● **Exercise requirements**
Please copy each line below that contains the string "delta".

● **The records**
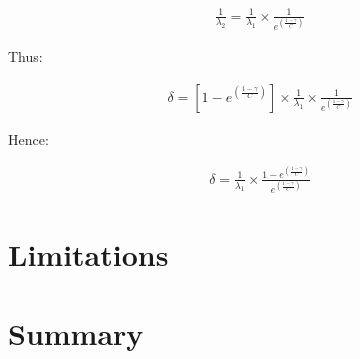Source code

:     \begin{equation}
		     \begin{aligned}
		         \frac{1}{\lambda_2} = \frac{1}{\lambda_1} \times \frac{1}{e ^{ ({\frac{1-\gamma}{C}})}}
		     \end{aligned}
    \end{equation}
    
    Thus:
    
     \begin{equation}
		     \begin{aligned}
		         \delta = [1 - e ^{ ({\frac{1-\gamma}{C}})}] \times \frac{1}{\lambda_1} \times \frac{1}{e ^{ ({\frac{1-\gamma}{C}})}}
		     \end{aligned}
    \end{equation}
    
    Hence:
    
        \begin{equation}
		     \begin{aligned}
		         \delta = \frac{1}{\lambda_1}  \times   \frac{1 - e ^{ ({\frac{1-\gamma}{C}})}}{e ^{ ({\frac{1-\gamma}{C}})}}
		     \end{aligned}
    \end{equation}
    
\section{Limitations}

\section{Summary}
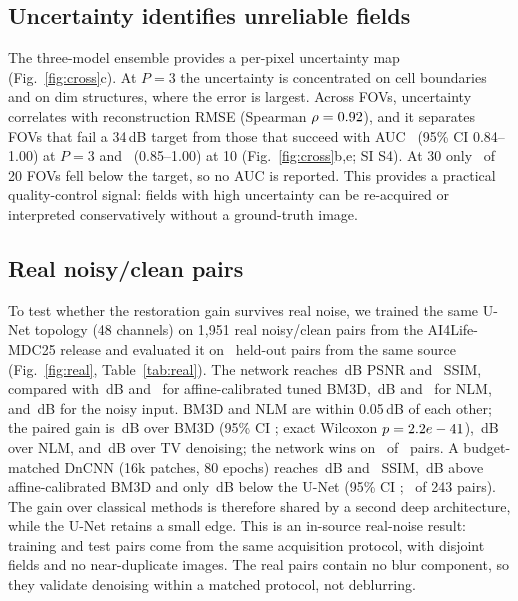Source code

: \documentclass[10pt]{article}
\begin{document}
\subsection{Uncertainty identifies unreliable fields}
The three-model ensemble provides a per-pixel uncertainty map
(Fig.~\ref{fig:cross}c). At $P=3$ the uncertainty is concentrated on
cell boundaries and on dim structures, where the error is largest. Across FOVs,
uncertainty correlates with reconstruction RMSE (Spearman $\rho=\RhoThree$), and
it separates FOVs that fail a 34\,dB target from those that succeed with AUC
\AucThree\ (95\% CI 0.84--1.00) at $P=3$ and \AucTen\ (0.85--1.00) at 10
(Fig.~\ref{fig:cross}b,e; SI S4). At 30 only
\NFailThirty\ of 20 FOVs fell below the target, so no AUC is reported. This provides a practical quality-control signal: fields with high
uncertainty can be re-acquired or interpreted conservatively without a
ground-truth image.



\begin{table}[t]
\centering
\caption{Cross-dataset PSNR at $P=30$. BBBC014 uses its 20 test
FOVs; each external dataset is split into five validation fields for TV tuning
and 15 held-out fields for evaluation. The model is trained only on BBBC014
channel~1 and external evaluation is zero-shot; TV deconvolution is tuned per
dataset on its five validation fields.}
\label{tab:cross}

\end{table}

\subsection{Real noisy/clean pairs}
To test whether the restoration gain survives real noise, we trained the same
U-Net topology (48 channels) on 1{,}951 real noisy/clean pairs from the
AI4Life-MDC25 release
and evaluated it on \RealN\ held-out pairs from the same source
(Fig.~\ref{fig:real}, Table~\ref{tab:real}). The network reaches
\RealUnetP\,dB PSNR and \RealUnetS\ SSIM, compared with \RealBMThreeP\,dB and
\RealBMThreeS\ for affine-calibrated tuned BM3D, \RealNlmP\,dB and \RealNlmS\ for NLM, and
\RealNoisyP\,dB for the noisy input. BM3D and NLM are within 0.05\,dB of each
other; the paired gain is \RealGain\,dB over BM3D (95\% CI \RealCI; exact
Wilcoxon $p=\RealPvalue$), \RealGainNlm\,dB over NLM, and \RealGainTv\,dB over
TV denoising; the network wins on \RealWins\ of \RealN\ pairs. A budget-matched
DnCNN (16k patches, 80 epochs) reaches \RealDncnnP\,dB and \RealDncnnS\ SSIM,
\RealDncnnGain\,dB above affine-calibrated BM3D and only
\RealUnetGainDncnn\,dB below the U-Net (95\% CI \RealUnetDncnnCI;
\RealUnetDncnnWins\ of 243 pairs). The gain over classical methods is therefore
shared by a second deep architecture, while the U-Net retains a small edge. This is an
in-source real-noise result: training and test pairs come from the same
acquisition protocol, with disjoint fields and no near-duplicate images. The
real pairs contain no blur component, so they validate denoising within a
matched protocol, not deblurring.
\end{document}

● **Answer space**
		         \delta = [1 - e ^{ ({\frac{1-\gamma}{C}})}] \times \frac{1}{\lambda_1} \times \frac{1}{e ^{ ({\frac{1-\gamma}{C}})}}
		         \delta = \frac{1}{\lambda_1}  \times   \frac{1 - e ^{ ({\frac{1-\gamma}{C}})}}{e ^{ ({\frac{1-\gamma}{C}})}}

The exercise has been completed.